Work required:
Please copy out the entries below exactly, beginning with the line that contains "systems using ML." and ending with the line that contains "or ML pipelines.", and include nothing outside that span.

Records supplied:
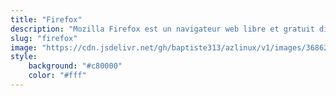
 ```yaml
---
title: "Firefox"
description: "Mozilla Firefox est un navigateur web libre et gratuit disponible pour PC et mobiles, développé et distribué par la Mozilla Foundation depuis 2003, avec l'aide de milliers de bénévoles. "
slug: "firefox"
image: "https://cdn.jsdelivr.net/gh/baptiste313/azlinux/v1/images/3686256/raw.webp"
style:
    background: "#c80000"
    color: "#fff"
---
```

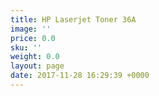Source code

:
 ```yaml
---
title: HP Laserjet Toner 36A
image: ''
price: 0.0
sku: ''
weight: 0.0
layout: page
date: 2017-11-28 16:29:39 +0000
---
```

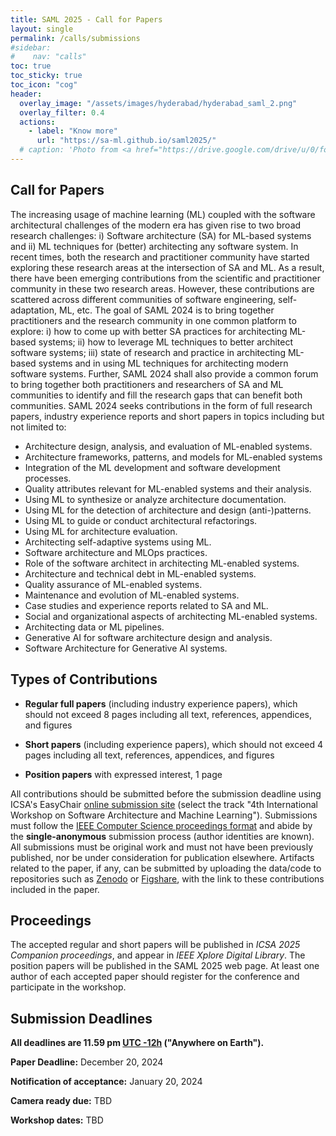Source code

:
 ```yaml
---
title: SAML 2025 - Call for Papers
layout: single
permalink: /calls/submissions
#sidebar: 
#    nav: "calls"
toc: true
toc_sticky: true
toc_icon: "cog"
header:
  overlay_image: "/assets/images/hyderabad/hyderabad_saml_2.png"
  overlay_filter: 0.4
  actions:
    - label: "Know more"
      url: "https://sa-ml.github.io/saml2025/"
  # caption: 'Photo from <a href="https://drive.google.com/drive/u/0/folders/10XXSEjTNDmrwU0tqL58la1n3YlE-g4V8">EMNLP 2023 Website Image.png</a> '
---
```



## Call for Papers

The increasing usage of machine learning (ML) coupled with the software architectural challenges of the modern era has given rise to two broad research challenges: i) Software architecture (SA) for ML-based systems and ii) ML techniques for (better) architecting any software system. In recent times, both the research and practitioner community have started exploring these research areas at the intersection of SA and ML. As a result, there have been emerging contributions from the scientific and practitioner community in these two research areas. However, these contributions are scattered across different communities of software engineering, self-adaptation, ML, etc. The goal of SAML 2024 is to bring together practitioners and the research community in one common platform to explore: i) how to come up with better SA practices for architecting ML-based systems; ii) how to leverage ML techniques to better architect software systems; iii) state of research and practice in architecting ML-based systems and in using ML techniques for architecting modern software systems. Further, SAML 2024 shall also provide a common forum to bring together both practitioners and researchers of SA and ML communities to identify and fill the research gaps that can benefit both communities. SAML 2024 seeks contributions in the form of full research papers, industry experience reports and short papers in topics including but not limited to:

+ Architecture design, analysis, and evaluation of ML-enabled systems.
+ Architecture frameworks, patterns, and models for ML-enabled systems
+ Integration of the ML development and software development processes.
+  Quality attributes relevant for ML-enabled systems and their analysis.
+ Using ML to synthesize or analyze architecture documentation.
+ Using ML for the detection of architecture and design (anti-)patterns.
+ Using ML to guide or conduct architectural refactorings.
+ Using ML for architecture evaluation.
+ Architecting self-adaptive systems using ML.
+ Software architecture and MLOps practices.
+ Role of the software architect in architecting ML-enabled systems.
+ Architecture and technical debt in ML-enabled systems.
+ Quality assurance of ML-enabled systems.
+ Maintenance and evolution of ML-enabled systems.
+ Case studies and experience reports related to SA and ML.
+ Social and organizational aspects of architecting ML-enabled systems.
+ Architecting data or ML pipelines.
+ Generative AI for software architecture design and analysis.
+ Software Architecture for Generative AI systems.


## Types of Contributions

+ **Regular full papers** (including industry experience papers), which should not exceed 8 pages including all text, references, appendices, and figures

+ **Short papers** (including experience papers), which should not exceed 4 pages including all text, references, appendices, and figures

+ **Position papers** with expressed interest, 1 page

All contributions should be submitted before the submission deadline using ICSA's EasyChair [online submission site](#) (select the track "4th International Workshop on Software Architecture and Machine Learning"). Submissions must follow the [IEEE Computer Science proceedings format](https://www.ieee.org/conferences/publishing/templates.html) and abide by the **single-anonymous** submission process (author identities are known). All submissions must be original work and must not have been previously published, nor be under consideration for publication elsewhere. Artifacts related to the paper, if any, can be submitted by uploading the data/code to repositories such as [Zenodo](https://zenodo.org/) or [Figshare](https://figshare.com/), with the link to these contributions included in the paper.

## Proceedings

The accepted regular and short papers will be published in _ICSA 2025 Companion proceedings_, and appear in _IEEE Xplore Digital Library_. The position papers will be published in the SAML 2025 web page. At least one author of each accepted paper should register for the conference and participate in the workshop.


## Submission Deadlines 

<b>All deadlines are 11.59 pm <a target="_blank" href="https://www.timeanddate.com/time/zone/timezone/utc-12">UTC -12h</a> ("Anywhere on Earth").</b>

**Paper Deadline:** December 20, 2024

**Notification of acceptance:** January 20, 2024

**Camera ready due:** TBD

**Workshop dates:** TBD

Reply to the task:
+ Architecting self-adaptive systems using ML.
+ Software architecture and MLOps practices.
+ Role of the software architect in architecting ML-enabled systems.
+ Architecture and technical debt in ML-enabled systems.
+ Quality assurance of ML-enabled systems.
+ Maintenance and evolution of ML-enabled systems.
+ Case studies and experience reports related to SA and ML.
+ Social and organizational aspects of architecting ML-enabled systems.
+ Architecting data or ML pipelines.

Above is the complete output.